AIM OF THE EXERCISE: Your task is to output every record exactly as it is given.

(Items from a data source)
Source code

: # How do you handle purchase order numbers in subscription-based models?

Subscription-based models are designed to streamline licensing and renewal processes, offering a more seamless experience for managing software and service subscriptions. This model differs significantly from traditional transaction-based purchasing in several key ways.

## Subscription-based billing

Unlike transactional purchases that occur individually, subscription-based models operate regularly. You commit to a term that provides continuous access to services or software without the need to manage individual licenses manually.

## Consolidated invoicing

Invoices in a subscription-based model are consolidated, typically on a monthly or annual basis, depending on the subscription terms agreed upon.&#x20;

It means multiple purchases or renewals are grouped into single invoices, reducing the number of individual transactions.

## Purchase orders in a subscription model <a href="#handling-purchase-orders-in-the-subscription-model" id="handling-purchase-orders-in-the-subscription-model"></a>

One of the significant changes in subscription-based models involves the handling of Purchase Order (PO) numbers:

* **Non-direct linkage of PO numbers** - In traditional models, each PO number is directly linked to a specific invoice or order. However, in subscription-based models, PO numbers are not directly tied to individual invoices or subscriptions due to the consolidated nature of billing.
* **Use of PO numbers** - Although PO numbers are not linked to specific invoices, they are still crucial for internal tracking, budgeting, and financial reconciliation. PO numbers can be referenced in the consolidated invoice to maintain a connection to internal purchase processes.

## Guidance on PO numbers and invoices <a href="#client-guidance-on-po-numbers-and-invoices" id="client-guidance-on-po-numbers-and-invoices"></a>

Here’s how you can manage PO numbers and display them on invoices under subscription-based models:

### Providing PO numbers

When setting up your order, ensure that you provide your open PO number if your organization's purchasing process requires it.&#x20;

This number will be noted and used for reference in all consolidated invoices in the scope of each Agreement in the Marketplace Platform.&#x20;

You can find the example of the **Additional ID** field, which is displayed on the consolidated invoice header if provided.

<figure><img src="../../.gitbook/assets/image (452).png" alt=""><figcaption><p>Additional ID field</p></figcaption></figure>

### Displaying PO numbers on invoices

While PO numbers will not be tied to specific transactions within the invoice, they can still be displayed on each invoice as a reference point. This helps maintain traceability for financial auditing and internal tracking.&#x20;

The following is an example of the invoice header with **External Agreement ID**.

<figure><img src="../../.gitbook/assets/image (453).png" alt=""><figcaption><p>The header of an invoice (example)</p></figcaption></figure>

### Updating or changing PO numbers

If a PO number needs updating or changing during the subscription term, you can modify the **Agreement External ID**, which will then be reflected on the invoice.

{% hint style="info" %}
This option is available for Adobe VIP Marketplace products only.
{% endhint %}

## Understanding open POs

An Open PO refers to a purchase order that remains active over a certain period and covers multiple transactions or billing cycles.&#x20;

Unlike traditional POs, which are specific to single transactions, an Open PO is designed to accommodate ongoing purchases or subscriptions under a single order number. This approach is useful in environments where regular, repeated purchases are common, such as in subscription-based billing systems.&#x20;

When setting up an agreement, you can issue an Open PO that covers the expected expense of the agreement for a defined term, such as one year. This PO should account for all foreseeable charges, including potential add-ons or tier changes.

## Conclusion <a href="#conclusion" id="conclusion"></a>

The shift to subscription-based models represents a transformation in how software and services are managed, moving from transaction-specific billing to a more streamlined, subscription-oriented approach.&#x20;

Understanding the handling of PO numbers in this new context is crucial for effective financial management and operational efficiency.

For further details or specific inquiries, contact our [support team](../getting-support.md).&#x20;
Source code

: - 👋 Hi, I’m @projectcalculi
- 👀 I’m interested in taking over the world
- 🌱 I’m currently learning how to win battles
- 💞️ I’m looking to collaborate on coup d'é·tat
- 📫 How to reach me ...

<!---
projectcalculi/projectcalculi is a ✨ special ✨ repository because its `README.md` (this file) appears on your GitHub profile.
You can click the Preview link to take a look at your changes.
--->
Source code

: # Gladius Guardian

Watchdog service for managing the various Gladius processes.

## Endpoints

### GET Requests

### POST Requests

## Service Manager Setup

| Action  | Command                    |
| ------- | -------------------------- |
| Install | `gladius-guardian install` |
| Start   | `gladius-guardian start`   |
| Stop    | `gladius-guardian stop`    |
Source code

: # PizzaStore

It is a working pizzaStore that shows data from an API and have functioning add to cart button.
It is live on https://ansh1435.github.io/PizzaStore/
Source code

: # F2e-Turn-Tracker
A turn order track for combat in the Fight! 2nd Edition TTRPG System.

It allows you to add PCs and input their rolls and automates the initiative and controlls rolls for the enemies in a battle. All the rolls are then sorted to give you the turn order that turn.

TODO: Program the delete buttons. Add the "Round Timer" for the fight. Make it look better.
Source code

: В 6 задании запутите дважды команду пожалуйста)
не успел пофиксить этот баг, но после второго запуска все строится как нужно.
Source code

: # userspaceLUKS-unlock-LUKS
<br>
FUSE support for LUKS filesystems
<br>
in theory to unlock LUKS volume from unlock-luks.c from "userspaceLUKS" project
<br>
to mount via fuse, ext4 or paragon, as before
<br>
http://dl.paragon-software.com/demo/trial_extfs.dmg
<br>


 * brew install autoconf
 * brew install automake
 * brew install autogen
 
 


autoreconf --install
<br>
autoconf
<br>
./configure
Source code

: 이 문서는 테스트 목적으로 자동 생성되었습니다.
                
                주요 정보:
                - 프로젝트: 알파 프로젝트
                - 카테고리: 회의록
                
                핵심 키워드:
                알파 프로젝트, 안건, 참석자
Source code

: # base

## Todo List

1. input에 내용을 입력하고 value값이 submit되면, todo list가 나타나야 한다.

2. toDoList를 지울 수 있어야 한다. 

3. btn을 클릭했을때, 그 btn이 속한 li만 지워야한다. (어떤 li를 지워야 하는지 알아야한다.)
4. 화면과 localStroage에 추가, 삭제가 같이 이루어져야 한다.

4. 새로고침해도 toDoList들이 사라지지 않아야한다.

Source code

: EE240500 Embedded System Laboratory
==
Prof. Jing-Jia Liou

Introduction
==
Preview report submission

RESULT:
Source code

: # How do you handle purchase order numbers in subscription-based models?

Subscription-based models are designed to streamline licensing and renewal processes, offering a more seamless experience for managing software and service subscriptions. This model differs significantly from traditional transaction-based purchasing in several key ways.

## Subscription-based billing

Unlike transactional purchases that occur individually, subscription-based models operate regularly. You commit to a term that provides continuous access to services or software without the need to manage individual licenses manually.

## Consolidated invoicing

Invoices in a subscription-based model are consolidated, typically on a monthly or annual basis, depending on the subscription terms agreed upon.&#x20;

It means multiple purchases or renewals are grouped into single invoices, reducing the number of individual transactions.

## Purchase orders in a subscription model <a href="#handling-purchase-orders-in-the-subscription-model" id="handling-purchase-orders-in-the-subscription-model"></a>

One of the significant changes in subscription-based models involves the handling of Purchase Order (PO) numbers:

* **Non-direct linkage of PO numbers** - In traditional models, each PO number is directly linked to a specific invoice or order. However, in subscription-based models, PO numbers are not directly tied to individual invoices or subscriptions due to the consolidated nature of billing.
* **Use of PO numbers** - Although PO numbers are not linked to specific invoices, they are still crucial for internal tracking, budgeting, and financial reconciliation. PO numbers can be referenced in the consolidated invoice to maintain a connection to internal purchase processes.

## Guidance on PO numbers and invoices <a href="#client-guidance-on-po-numbers-and-invoices" id="client-guidance-on-po-numbers-and-invoices"></a>

Here’s how you can manage PO numbers and display them on invoices under subscription-based models:

### Providing PO numbers

When setting up your order, ensure that you provide your open PO number if your organization's purchasing process requires it.&#x20;

This number will be noted and used for reference in all consolidated invoices in the scope of each Agreement in the Marketplace Platform.&#x20;

You can find the example of the **Additional ID** field, which is displayed on the consolidated invoice header if provided.

<figure><img src="../../.gitbook/assets/image (452).png" alt=""><figcaption><p>Additional ID field</p></figcaption></figure>

### Displaying PO numbers on invoices

While PO numbers will not be tied to specific transactions within the invoice, they can still be displayed on each invoice as a reference point. This helps maintain traceability for financial auditing and internal tracking.&#x20;

The following is an example of the invoice header with **External Agreement ID**.

<figure><img src="../../.gitbook/assets/image (453).png" alt=""><figcaption><p>The header of an invoice (example)</p></figcaption></figure>

### Updating or changing PO numbers

If a PO number needs updating or changing during the subscription term, you can modify the **Agreement External ID**, which will then be reflected on the invoice.

{% hint style="info" %}
This option is available for Adobe VIP Marketplace products only.
{% endhint %}

## Understanding open POs

An Open PO refers to a purchase order that remains active over a certain period and covers multiple transactions or billing cycles.&#x20;

Unlike traditional POs, which are specific to single transactions, an Open PO is designed to accommodate ongoing purchases or subscriptions under a single order number. This approach is useful in environments where regular, repeated purchases are common, such as in subscription-based billing systems.&#x20;

When setting up an agreement, you can issue an Open PO that covers the expected expense of the agreement for a defined term, such as one year. This PO should account for all foreseeable charges, including potential add-ons or tier changes.

## Conclusion <a href="#conclusion" id="conclusion"></a>

The shift to subscription-based models represents a transformation in how software and services are managed, moving from transaction-specific billing to a more streamlined, subscription-oriented approach.&#x20;

Understanding the handling of PO numbers in this new context is crucial for effective financial management and operational efficiency.

For further details or specific inquiries, contact our [support team](../getting-support.md).&#x20;
Source code

: - 👋 Hi, I’m @projectcalculi
- 👀 I’m interested in taking over the world
- 🌱 I’m currently learning how to win battles
- 💞️ I’m looking to collaborate on coup d'é·tat
- 📫 How to reach me ...

<!---
projectcalculi/projectcalculi is a ✨ special ✨ repository because its `README.md` (this file) appears on your GitHub profile.
You can click the Preview link to take a look at your changes.
--->
Source code

: # Gladius Guardian

Watchdog service for managing the various Gladius processes.

## Endpoints

### GET Requests

### POST Requests

## Service Manager Setup

| Action  | Command                    |
| ------- | -------------------------- |
| Install | `gladius-guardian install` |
| Start   | `gladius-guardian start`   |
| Stop    | `gladius-guardian stop`    |
Source code

: # PizzaStore

It is a working pizzaStore that shows data from an API and have functioning add to cart button.
It is live on https://ansh1435.github.io/PizzaStore/
Source code

: # F2e-Turn-Tracker
A turn order track for combat in the Fight! 2nd Edition TTRPG System.

It allows you to add PCs and input their rolls and automates the initiative and controlls rolls for the enemies in a battle. All the rolls are then sorted to give you the turn order that turn.

TODO: Program the delete buttons. Add the "Round Timer" for the fight. Make it look better.
Source code

: В 6 задании запутите дважды команду пожалуйста)
не успел пофиксить этот баг, но после второго запуска все строится как нужно.
Source code

: # userspaceLUKS-unlock-LUKS
<br>
FUSE support for LUKS filesystems
<br>
in theory to unlock LUKS volume from unlock-luks.c from "userspaceLUKS" project
<br>
to mount via fuse, ext4 or paragon, as before
<br>
http://dl.paragon-software.com/demo/trial_extfs.dmg
<br>


 * brew install autoconf
 * brew install automake
 * brew install autogen
 
 


autoreconf --install
<br>
autoconf
<br>
./configure
Source code

: 이 문서는 테스트 목적으로 자동 생성되었습니다.
                
                주요 정보:
                - 프로젝트: 알파 프로젝트
                - 카테고리: 회의록
                
                핵심 키워드:
                알파 프로젝트, 안건, 참석자
Source code

: # base

## Todo List

1. input에 내용을 입력하고 value값이 submit되면, todo list가 나타나야 한다.

2. toDoList를 지울 수 있어야 한다. 

3. btn을 클릭했을때, 그 btn이 속한 li만 지워야한다. (어떤 li를 지워야 하는지 알아야한다.)
4. 화면과 localStroage에 추가, 삭제가 같이 이루어져야 한다.

4. 새로고침해도 toDoList들이 사라지지 않아야한다.

Source code

: EE240500 Embedded System Laboratory
==
Prof. Jing-Jia Liou

Introduction
==
Preview report submission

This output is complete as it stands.